Dove affondano le radici di una visione così distruttiva?

"Charles Darwin definiva naturale e necessaria la lotta per la sopravvivenza. Una concezione contraria a quella pacifica di una collaborazione che si calava in una teoria come l’evoluzionismo basata in gran parte sulle specie animali e su un’epoca nel quale l’uomo per sopravvivere doveva appunto essere ’lupo’ verso i suoi simili. I suoi imperativi erano alimentazione, territorio e continuazione della specie. Ma la nostra vita ha altre priorità, per esempio la sua qualità".

I nuovi imperativi quali sono?

"L’uomo d’oggi è fragile come scrivevo ne ’L’uomo di vetro’ 15 anni fa e quindi desidera avere amici, un amore, creare i legami di cui ha bisogno. Oggi l’imperativo è vivere in pace, evitare la solitudine, poter esprimere le proprie doti. Non viviamo più in una foresta dove dare libero sfogo all’istinto".

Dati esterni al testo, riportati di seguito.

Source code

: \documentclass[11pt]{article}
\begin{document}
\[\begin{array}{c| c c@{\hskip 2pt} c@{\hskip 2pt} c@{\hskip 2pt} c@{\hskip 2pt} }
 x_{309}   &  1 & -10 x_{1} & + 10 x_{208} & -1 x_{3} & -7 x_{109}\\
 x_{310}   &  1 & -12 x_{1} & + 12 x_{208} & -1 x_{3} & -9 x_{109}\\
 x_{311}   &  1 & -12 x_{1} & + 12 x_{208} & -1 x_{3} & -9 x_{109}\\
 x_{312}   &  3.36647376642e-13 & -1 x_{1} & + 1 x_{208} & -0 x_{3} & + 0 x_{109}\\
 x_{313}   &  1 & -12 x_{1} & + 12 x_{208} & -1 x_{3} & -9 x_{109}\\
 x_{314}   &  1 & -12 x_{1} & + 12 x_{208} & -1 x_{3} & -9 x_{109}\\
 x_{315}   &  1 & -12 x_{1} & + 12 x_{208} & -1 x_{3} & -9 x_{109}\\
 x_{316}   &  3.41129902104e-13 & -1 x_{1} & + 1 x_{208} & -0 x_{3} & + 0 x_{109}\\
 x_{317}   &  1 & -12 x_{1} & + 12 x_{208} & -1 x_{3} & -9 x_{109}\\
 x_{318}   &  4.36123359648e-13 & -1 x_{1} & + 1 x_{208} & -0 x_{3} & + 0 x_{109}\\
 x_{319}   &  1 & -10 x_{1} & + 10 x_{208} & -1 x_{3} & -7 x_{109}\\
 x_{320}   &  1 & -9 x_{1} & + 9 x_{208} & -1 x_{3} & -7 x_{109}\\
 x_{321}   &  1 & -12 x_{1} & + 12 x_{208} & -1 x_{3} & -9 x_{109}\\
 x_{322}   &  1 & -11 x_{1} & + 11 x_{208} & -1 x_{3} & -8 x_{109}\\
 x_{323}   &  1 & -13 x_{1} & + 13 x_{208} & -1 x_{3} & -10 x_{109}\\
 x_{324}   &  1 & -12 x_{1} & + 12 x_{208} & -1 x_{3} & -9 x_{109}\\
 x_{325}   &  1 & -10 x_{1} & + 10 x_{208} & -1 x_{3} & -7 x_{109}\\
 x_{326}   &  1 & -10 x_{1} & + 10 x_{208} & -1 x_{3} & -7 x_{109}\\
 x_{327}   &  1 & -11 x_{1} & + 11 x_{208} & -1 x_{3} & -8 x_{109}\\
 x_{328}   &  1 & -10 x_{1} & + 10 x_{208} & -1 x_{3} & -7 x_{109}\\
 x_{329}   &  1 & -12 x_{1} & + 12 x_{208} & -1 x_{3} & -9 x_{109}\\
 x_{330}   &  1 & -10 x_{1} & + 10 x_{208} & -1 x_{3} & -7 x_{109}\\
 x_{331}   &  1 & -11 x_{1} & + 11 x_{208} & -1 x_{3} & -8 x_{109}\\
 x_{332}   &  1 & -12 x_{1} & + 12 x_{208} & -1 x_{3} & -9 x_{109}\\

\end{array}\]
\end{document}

La scienza conferma la tesi?

"Il cervello non è solo istintuale ma anche plastico nella sede dei lobi frontali e in parte laterali e quindi muta con le esperienze e riconosce la bellezza, sa amare. Ciò non smentisce Darwin, semplicemente lo aggiorna e imprime una svolta necessaria a contrastare la degenerazione dei costumi".

Da dove partire?

"Dall’educazione al noi che sostituisca quella imperante dell’io che fomenta egocentrismo e narcisismo. Purtroppo stiamo regredendo alla brutalità darwiniana che ha avuto eredi come Marx che a sua volta riteneva che per risolvere il conflitto tra capitale e lavoro occorresse fare la rivoluzione. E invece io amo una parola come compromesso che significa trovare un punto d’incontro tra visioni opposte o in contrasto. Anche Freud sosteneva che il superamento del complesso di Edipo potesse avvenire solo ammazzando, metaforicamente, il padre. Poi c’è chi lo fa anche nella realtà".

I social creano comunità virtuali. Sono un valido esempio di cooperazione?

"Ma no, sono un autentico disastro sociale perché distaccano dalla realtà. L’intelligenza artificiale può essere utile ma guai se trasforma l’essere umano in avatar come succede nel Metaverso. Nel mondo virtuale basta un clic per sottrarti a ciò che non ti piace, nella realtà occorre adattarsi all’ambiente, mediare".

Più facile la fratellanza o la sorellanza?

"La donna è accogliente per natura, la donna è madre, è paziente. Negli ultimi vent’anni ha scoperto che, facendo gruppo, può vincere anche battaglie ataviche contro l’uomo, storico portatore di spadone e violenza. Purtroppo però l’omuncolo è restato ancora fermo alla concezione del dominatore. La mia grande amica e femminista Ida Magli diceva che l’emancipazione delle donne non avrebbe portato a una società pacificata se non fosse cresciuto di pari passo l’uomo. Confido molto nelle donne educatrici. Per nulla in quelle che amano troppo il potere".